Data records
^^^^^^^^^^^^^^^^
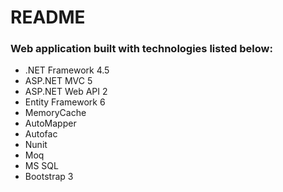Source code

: # README #

### Web application built with technologies listed below:

* .NET Framework 4.5
* ASP.NET MVC 5
* ASP.NET Web API 2
* Entity Framework 6
* MemoryCache
* AutoMapper
* Autofac
* Nunit
* Moq
* MS SQL
* Bootstrap 3
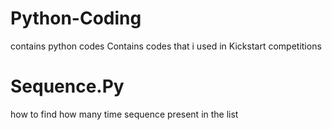 # Python-Coding
contains python codes 
Contains codes that i used in Kickstart competitions
<h1>Sequence.Py</h1>
<p>how to find how many time sequence present in the list</p>

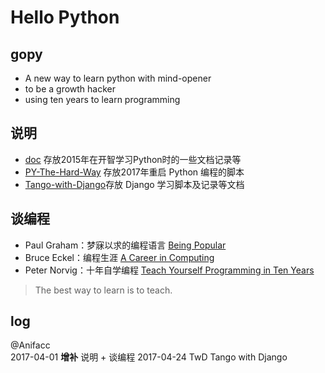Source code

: #  Hello Python

## gopy ##

- A new way to learn python with mind-opener 
- to be a growth hacker
- using ten years to learn programming

## 说明

- [doc](https://github.com/JeremiahZhang/gopython/tree/master/doc) 存放2015年在开智学习Python时的一些文档记录等
- [PY-The-Hard-Way](https://github.com/JeremiahZhang/gopython/tree/master/PY-The-Hard-Way) 存放2017年重启 Python 编程的脚本
- [Tango-with-Django](https://github.com/JeremiahZhang/gopython/tree/master/Tango-with-Django)存放 Django 学习脚本及记录等文档

## 谈编程

- Paul Graham：梦寐以求的编程语言 [Being Popular](http://www.paulgraham.com/popular.html)
- Bruce Eckel：编程生涯 [A Career in Computing](http://www.artima.com/weblogs/viewpost.jsp?thread=259358)
- Peter Norvig：十年自学编程 [Teach Yourself Programming in Ten Years](http://norvig.com/21-days.html)

> The best way to learn is to teach.

## log

@Anifacc  
2017-04-01 **增补** 说明 + 谈编程
2017-04-24 TwD Tango with Django
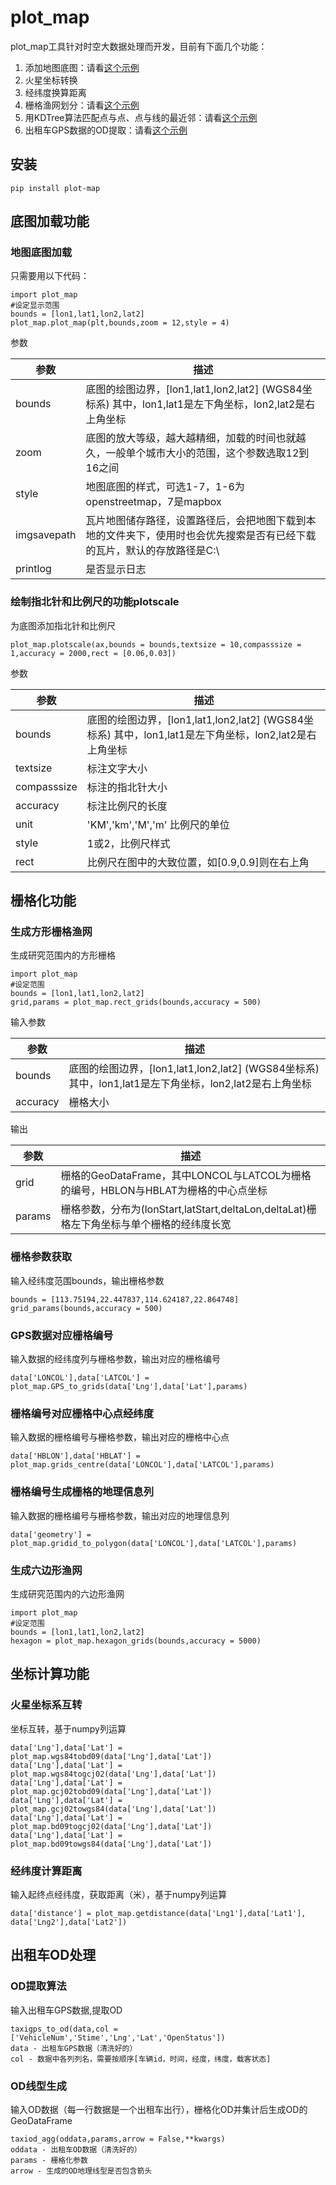 # plot_map

plot_map工具针对时空大数据处理而开发，目前有下面几个功能：
1. 添加地图底图：请看[这个示例](https://github.com/ni1o1/plot_map/blob/master/example/example.ipynb)
2. 火星坐标转换
3. 经纬度换算距离
4. 栅格渔网划分：请看[这个示例](https://github.com/ni1o1/plot_map/blob/master/example/example.ipynb)
5. 用KDTree算法匹配点与点、点与线的最近邻：请看[这个示例](https://github.com/ni1o1/plot_map/blob/master/example/example-ckdnearest.ipynb)
6. 出租车GPS数据的OD提取：请看[这个示例](https://github.com/ni1o1/plot_map/blob/master/example/example-taxiod.ipynb)

## 安装

    pip install plot-map

## 底图加载功能

### 地图底图加载

只需要用以下代码：   

    import plot_map
    #设定显示范围
    bounds = [lon1,lat1,lon2,lat2]  
    plot_map.plot_map(plt,bounds,zoom = 12,style = 4)  

参数

| 参数        | 描述                                                         |
| ----------- | ------------------------------------------------------------ |
| bounds      | 底图的绘图边界，[lon1,lat1,lon2,lat2] (WGS84坐标系) 其中，lon1,lat1是左下角坐标，lon2,lat2是右上角坐标 |
| zoom        | 底图的放大等级，越大越精细，加载的时间也就越久，一般单个城市大小的范围，这个参数选取12到16之间 |
| style       | 地图底图的样式，可选1-7，1-6为openstreetmap，7是mapbox       |
| imgsavepath | 瓦片地图储存路径，设置路径后，会把地图下载到本地的文件夹下，使用时也会优先搜索是否有已经下载的瓦片，默认的存放路径是C:\\ |
| printlog    | 是否显示日志                                                 |

### 绘制指北针和比例尺的功能plotscale

为底图添加指北针和比例尺

    plot_map.plotscale(ax,bounds = bounds,textsize = 10,compasssize = 1,accuracy = 2000,rect = [0.06,0.03])  

参数

| 参数        | 描述                                                         |
| ----------- | ------------------------------------------------------------ |
| bounds      | 底图的绘图边界，[lon1,lat1,lon2,lat2] (WGS84坐标系) 其中，lon1,lat1是左下角坐标，lon2,lat2是右上角坐标 |
| textsize    | 标注文字大小                                                 |
| compasssize | 标注的指北针大小                                             |
| accuracy    | 标注比例尺的长度                                             |
| unit        | 'KM','km','M','m' 比例尺的单位                               |
| style       | 1或2，比例尺样式                                             |
| rect       | 比例尺在图中的大致位置，如[0.9,0.9]则在右上角                    |

## 栅格化功能
### 生成方形栅格渔网

生成研究范围内的方形栅格  

    import plot_map
    #设定范围
    bounds = [lon1,lat1,lon2,lat2]
    grid,params = plot_map.rect_grids(bounds,accuracy = 500)


输入参数

| 参数        | 描述                                                         |
| ----------- | ------------------------------------------------------------ |
| bounds      | 底图的绘图边界，[lon1,lat1,lon2,lat2] (WGS84坐标系) 其中，lon1,lat1是左下角坐标，lon2,lat2是右上角坐标 |
| accuracy    | 栅格大小                                                 |

输出

| 参数        | 描述                                                         |
| ----------- | ------------------------------------------------------------ |
| grid      | 栅格的GeoDataFrame，其中LONCOL与LATCOL为栅格的编号，HBLON与HBLAT为栅格的中心点坐标 |
| params    | 栅格参数，分布为(lonStart,latStart,deltaLon,deltaLat)栅格左下角坐标与单个栅格的经纬度长宽|

### 栅格参数获取

输入经纬度范围bounds，输出栅格参数

    bounds = [113.75194,22.447837,114.624187,22.864748]
    grid_params(bounds,accuracy = 500)

### GPS数据对应栅格编号

输入数据的经纬度列与栅格参数，输出对应的栅格编号

    data['LONCOL'],data['LATCOL'] = plot_map.GPS_to_grids(data['Lng'],data['Lat'],params)

### 栅格编号对应栅格中心点经纬度

输入数据的栅格编号与栅格参数，输出对应的栅格中心点

    data['HBLON'],data['HBLAT'] = plot_map.grids_centre(data['LONCOL'],data['LATCOL'],params)

### 栅格编号生成栅格的地理信息列

输入数据的栅格编号与栅格参数，输出对应的地理信息列

    data['geometry'] = plot_map.gridid_to_polygon(data['LONCOL'],data['LATCOL'],params)

### 生成六边形渔网

生成研究范围内的六边形渔网  

    import plot_map
    #设定范围
    bounds = [lon1,lat1,lon2,lat2]
    hexagon = plot_map.hexagon_grids(bounds,accuracy = 5000)


## 坐标计算功能
### 火星坐标系互转

坐标互转，基于numpy列运算

    data['Lng'],data['Lat'] = plot_map.wgs84tobd09(data['Lng'],data['Lat'])  
    data['Lng'],data['Lat'] = plot_map.wgs84togcj02(data['Lng'],data['Lat'])  
    data['Lng'],data['Lat'] = plot_map.gcj02tobd09(data['Lng'],data['Lat'])  
    data['Lng'],data['Lat'] = plot_map.gcj02towgs84(data['Lng'],data['Lat'])  
    data['Lng'],data['Lat'] = plot_map.bd09togcj02(data['Lng'],data['Lat'])  
    data['Lng'],data['Lat'] = plot_map.bd09towgs84(data['Lng'],data['Lat'])  

### 经纬度计算距离

输入起终点经纬度，获取距离（米），基于numpy列运算
    
    data['distance'] = plot_map.getdistance(data['Lng1'],data['Lat1'], data['Lng2'],data['Lat2'])  


## 出租车OD处理

### OD提取算法
输入出租车GPS数据,提取OD

    taxigps_to_od(data,col = ['VehicleNum','Stime','Lng','Lat','OpenStatus'])
    data - 出租车GPS数据（清洗好的）
    col - 数据中各列列名，需要按顺序[车辆id，时间，经度，纬度，载客状态]
### OD线型生成
输入OD数据（每一行数据是一个出租车出行），栅格化OD并集计后生成OD的GeoDataFrame

    taxiod_agg(oddata,params,arrow = False,**kwargs)
    oddata - 出租车OD数据（清洗好的）
    params - 栅格化参数
    arrow - 生成的OD地理线型是否包含箭头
^^^^^^^^^^^^^^^^
WHAT YOU HAVE TO DO:
Extract every line above that contains the word "style".

TASK RESPONSE:
    plot_map.plot_map(plt,bounds,zoom = 12,style = 4)  
| style       | 地图底图的样式，可选1-7，1-6为openstreetmap，7是mapbox       |
| style       | 1或2，比例尺样式                                             |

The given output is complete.